Stop Jsoup from encoding_问答_开发者_运维开发者技术经验分享

开发者 https://www.devze.com 2023-03-11 16:45 出处：网络

I\'m trying to parese an URL with JSoup which contains the following Text: Ætterni. After parsing the document the same string looks like that: Ætterni.

相关专题：jsoup

I'm trying to parese an URL with JSoup which contains the following Text: Ætterni. After parsing the document the same string looks like that: Ætterni.

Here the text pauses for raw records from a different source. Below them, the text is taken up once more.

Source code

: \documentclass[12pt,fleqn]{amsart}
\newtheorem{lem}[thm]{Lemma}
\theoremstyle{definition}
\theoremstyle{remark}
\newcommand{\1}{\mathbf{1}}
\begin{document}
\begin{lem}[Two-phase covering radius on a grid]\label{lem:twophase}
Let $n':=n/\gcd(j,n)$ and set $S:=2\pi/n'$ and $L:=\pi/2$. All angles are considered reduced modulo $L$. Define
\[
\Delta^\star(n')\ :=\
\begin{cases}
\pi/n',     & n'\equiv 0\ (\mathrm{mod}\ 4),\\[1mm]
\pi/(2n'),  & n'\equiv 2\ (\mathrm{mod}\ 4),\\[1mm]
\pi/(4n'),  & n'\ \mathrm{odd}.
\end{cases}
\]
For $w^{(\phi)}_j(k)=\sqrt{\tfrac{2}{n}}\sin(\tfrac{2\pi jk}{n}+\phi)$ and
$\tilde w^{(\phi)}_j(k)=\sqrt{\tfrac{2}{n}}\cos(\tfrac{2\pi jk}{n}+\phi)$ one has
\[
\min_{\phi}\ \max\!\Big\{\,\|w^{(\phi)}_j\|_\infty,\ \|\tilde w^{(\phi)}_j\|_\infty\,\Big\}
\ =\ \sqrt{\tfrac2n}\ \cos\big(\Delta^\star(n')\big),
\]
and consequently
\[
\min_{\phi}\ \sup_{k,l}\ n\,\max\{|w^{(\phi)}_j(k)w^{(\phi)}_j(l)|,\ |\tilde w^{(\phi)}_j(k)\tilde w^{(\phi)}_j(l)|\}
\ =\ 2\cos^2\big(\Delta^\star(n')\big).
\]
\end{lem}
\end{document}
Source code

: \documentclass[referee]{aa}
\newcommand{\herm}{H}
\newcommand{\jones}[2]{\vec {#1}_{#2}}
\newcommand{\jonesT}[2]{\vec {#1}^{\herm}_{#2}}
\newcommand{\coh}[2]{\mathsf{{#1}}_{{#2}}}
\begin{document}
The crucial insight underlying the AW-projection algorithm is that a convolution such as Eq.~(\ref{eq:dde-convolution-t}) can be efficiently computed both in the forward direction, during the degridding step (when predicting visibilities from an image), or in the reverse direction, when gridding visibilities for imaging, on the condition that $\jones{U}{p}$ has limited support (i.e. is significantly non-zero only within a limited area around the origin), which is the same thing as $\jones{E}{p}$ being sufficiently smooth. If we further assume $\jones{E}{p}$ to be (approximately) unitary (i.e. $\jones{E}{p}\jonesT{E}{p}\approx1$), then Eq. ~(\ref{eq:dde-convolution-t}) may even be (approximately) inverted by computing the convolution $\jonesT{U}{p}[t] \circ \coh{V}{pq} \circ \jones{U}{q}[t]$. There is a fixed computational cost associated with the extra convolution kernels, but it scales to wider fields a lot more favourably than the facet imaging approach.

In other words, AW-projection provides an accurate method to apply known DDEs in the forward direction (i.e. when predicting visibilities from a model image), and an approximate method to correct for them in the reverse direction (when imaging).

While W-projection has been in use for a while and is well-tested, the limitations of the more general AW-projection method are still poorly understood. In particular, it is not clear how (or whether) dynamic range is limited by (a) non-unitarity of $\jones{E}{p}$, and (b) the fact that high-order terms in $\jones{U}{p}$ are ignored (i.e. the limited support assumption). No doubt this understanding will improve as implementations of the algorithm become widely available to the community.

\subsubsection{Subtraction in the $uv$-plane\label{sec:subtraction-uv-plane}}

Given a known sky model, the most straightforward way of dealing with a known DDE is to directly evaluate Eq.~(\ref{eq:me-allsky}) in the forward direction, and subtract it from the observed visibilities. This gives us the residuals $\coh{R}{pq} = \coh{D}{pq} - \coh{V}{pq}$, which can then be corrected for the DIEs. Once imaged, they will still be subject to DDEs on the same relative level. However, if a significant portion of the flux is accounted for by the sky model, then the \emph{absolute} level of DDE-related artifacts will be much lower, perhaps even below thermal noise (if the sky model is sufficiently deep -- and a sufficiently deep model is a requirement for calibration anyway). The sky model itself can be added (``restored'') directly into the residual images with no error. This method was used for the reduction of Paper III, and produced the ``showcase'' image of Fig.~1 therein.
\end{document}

How do I prevent this form 开发者_高级运维happening? I want the document 1:1 exactly like it was.

Code:

doc = Jsoup.connect(url).get();
String docEncoding=doc.outputSettings().charset().name();
OutputStreamWriter writer = new OutputStreamWriter(new FileOutputStream(localLink),docEncoding);
writer.write(doc.html());
writer.close();

Use doc.outputSettings().escapeMode(EscapeMode.xhtml); for avoiding entities conversion.

You seem to be not utilizing the Jsoup's powers in any way. I'd just stream the HTML plain using java.net.URL. This way you have a 1:1 copy of the response.

InputStream input = new URL(url).openStream();
OutputStream output = new FileOutputStream(localLink);
// Now copy input to output the usual Java IO way.

You should not use Reader/Writer for this as this may malform the characters of sources in unknown encoding, because the platform default encoding would be used instead.